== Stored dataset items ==

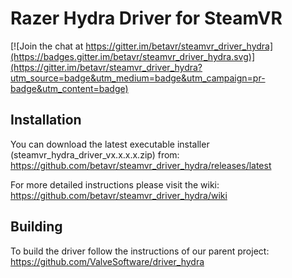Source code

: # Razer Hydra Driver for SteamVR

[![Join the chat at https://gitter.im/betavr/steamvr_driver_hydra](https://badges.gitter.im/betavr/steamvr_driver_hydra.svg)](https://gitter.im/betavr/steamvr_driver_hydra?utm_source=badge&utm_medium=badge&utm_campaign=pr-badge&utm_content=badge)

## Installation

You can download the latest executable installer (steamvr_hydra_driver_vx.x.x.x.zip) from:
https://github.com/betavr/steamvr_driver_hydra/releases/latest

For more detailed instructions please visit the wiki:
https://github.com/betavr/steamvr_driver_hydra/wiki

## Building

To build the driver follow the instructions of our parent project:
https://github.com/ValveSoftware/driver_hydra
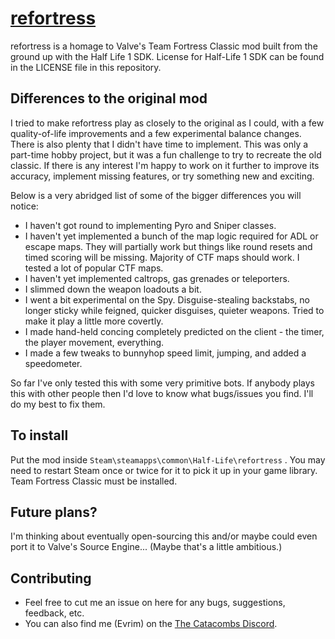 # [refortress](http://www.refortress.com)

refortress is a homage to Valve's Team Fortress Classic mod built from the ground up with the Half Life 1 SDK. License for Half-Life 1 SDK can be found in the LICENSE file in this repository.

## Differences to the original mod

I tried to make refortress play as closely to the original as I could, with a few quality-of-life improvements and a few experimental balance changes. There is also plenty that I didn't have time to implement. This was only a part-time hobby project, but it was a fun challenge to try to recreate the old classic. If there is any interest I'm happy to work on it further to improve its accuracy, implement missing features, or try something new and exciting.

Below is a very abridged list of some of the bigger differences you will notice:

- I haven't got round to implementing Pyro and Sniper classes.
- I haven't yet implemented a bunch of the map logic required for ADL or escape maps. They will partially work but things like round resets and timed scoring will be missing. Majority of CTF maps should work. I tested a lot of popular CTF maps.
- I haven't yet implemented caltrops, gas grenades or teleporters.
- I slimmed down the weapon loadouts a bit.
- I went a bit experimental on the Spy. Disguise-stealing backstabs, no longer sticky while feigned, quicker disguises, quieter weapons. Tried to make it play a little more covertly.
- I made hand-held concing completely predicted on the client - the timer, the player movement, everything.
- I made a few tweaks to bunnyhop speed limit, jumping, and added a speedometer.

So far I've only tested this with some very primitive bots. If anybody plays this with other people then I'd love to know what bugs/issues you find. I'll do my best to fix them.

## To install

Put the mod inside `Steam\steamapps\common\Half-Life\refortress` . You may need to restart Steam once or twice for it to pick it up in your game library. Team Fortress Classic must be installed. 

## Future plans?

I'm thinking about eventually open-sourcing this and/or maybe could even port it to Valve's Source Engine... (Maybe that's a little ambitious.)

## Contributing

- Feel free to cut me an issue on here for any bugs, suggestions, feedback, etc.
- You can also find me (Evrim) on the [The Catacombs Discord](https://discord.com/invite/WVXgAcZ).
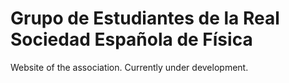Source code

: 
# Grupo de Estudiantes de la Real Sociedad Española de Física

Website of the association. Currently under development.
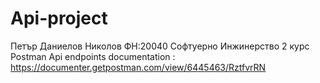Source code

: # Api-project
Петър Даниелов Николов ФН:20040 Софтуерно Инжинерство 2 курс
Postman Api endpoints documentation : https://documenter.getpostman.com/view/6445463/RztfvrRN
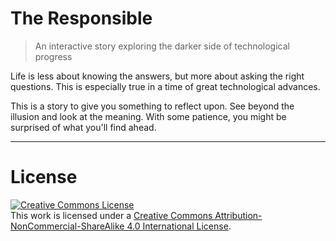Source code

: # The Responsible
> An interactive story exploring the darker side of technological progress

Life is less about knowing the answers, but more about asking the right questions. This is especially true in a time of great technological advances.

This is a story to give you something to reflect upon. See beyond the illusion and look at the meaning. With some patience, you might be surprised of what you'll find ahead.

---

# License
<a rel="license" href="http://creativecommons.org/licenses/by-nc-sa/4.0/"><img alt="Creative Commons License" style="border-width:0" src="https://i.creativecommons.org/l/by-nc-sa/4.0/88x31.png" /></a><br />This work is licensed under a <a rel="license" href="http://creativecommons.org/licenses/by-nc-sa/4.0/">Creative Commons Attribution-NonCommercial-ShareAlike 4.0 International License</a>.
--
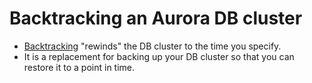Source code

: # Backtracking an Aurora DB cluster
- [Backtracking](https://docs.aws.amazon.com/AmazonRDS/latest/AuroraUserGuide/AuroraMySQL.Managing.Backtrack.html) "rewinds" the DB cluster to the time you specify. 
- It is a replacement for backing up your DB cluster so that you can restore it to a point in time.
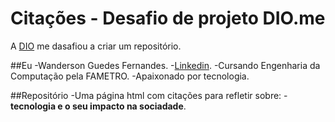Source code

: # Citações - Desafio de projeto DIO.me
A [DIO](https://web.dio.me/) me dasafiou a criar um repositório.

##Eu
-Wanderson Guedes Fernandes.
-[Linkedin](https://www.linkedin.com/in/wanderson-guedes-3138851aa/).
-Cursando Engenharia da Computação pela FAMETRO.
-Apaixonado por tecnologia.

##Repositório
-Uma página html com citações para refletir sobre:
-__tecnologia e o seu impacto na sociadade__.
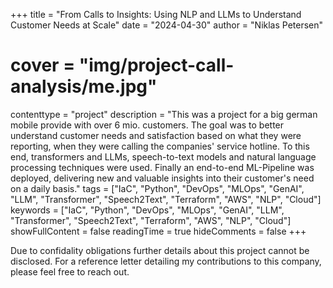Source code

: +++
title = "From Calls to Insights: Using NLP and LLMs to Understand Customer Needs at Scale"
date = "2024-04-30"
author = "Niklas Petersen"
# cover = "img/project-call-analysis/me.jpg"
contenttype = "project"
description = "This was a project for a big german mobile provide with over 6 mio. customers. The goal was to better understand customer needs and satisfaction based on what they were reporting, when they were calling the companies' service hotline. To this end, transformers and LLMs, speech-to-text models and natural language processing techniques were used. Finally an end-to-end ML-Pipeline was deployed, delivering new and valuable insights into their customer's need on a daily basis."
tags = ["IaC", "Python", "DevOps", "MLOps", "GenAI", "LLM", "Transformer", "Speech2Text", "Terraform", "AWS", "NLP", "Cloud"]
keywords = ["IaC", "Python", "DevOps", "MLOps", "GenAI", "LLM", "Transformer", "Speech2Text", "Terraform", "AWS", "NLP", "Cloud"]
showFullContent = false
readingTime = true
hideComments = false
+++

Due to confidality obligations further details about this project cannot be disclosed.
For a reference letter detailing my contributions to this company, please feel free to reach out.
...
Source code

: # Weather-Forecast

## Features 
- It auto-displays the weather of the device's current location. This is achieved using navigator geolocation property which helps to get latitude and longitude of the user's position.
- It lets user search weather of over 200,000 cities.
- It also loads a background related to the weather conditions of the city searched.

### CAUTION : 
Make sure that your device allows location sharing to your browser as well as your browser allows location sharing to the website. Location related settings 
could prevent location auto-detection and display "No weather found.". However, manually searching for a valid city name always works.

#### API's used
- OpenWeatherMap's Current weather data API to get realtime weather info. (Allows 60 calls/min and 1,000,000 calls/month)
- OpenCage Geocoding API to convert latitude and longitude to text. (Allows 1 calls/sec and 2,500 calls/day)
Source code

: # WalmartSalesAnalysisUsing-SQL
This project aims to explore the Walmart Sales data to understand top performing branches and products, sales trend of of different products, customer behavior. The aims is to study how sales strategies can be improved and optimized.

== Prompt ==
Given the records above, return exactly the lines starting at the line containing "to Insights: Using" and ending at the line containing "For a reference", including both.

== Response to this exercise ==
title = "From Calls to Insights: Using NLP and LLMs to Understand Customer Needs at Scale"
date = "2024-04-30"
author = "Niklas Petersen"
# cover = "img/project-call-analysis/me.jpg"
contenttype = "project"
description = "This was a project for a big german mobile provide with over 6 mio. customers. The goal was to better understand customer needs and satisfaction based on what they were reporting, when they were calling the companies' service hotline. To this end, transformers and LLMs, speech-to-text models and natural language processing techniques were used. Finally an end-to-end ML-Pipeline was deployed, delivering new and valuable insights into their customer's need on a daily basis."
tags = ["IaC", "Python", "DevOps", "MLOps", "GenAI", "LLM", "Transformer", "Speech2Text", "Terraform", "AWS", "NLP", "Cloud"]
keywords = ["IaC", "Python", "DevOps", "MLOps", "GenAI", "LLM", "Transformer", "Speech2Text", "Terraform", "AWS", "NLP", "Cloud"]
showFullContent = false
readingTime = true
hideComments = false
+++

Due to confidality obligations further details about this project cannot be disclosed.
For a reference letter detailing my contributions to this company, please feel free to reach out.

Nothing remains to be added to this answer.